Stored dataset items:
_____

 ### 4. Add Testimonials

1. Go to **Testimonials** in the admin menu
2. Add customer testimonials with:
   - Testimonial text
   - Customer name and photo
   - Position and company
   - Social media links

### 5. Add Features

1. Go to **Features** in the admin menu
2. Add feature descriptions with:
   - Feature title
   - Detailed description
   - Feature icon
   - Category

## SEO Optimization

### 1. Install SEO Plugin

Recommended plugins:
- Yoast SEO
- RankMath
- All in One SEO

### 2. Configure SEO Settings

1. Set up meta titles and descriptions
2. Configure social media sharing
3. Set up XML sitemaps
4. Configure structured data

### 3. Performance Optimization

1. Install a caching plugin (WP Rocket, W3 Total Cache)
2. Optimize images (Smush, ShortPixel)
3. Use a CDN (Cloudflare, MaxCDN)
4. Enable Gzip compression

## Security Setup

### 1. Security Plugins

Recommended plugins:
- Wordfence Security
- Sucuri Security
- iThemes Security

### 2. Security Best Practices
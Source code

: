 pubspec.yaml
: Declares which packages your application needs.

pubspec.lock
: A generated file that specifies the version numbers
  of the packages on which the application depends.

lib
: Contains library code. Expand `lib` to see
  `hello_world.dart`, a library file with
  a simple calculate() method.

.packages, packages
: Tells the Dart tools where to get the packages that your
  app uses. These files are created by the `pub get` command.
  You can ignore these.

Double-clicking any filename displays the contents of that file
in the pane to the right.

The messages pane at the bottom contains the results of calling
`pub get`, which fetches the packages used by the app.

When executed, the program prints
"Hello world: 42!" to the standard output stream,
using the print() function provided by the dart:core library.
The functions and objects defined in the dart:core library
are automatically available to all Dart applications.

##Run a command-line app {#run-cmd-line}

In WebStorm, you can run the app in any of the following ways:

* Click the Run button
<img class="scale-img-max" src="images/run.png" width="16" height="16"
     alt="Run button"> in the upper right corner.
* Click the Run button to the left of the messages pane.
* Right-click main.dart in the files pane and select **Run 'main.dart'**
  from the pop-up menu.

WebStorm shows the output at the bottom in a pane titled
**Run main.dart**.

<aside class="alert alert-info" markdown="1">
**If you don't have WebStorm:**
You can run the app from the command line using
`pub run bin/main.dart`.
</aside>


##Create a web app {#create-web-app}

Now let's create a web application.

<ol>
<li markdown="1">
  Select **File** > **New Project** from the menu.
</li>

_____

_Your goal_
Copy out, in full, each line above that has the word "Configure" in it.

_Output for this task_
### 2. Configure SEO Settings
2. Configure social media sharing
4. Configure structured data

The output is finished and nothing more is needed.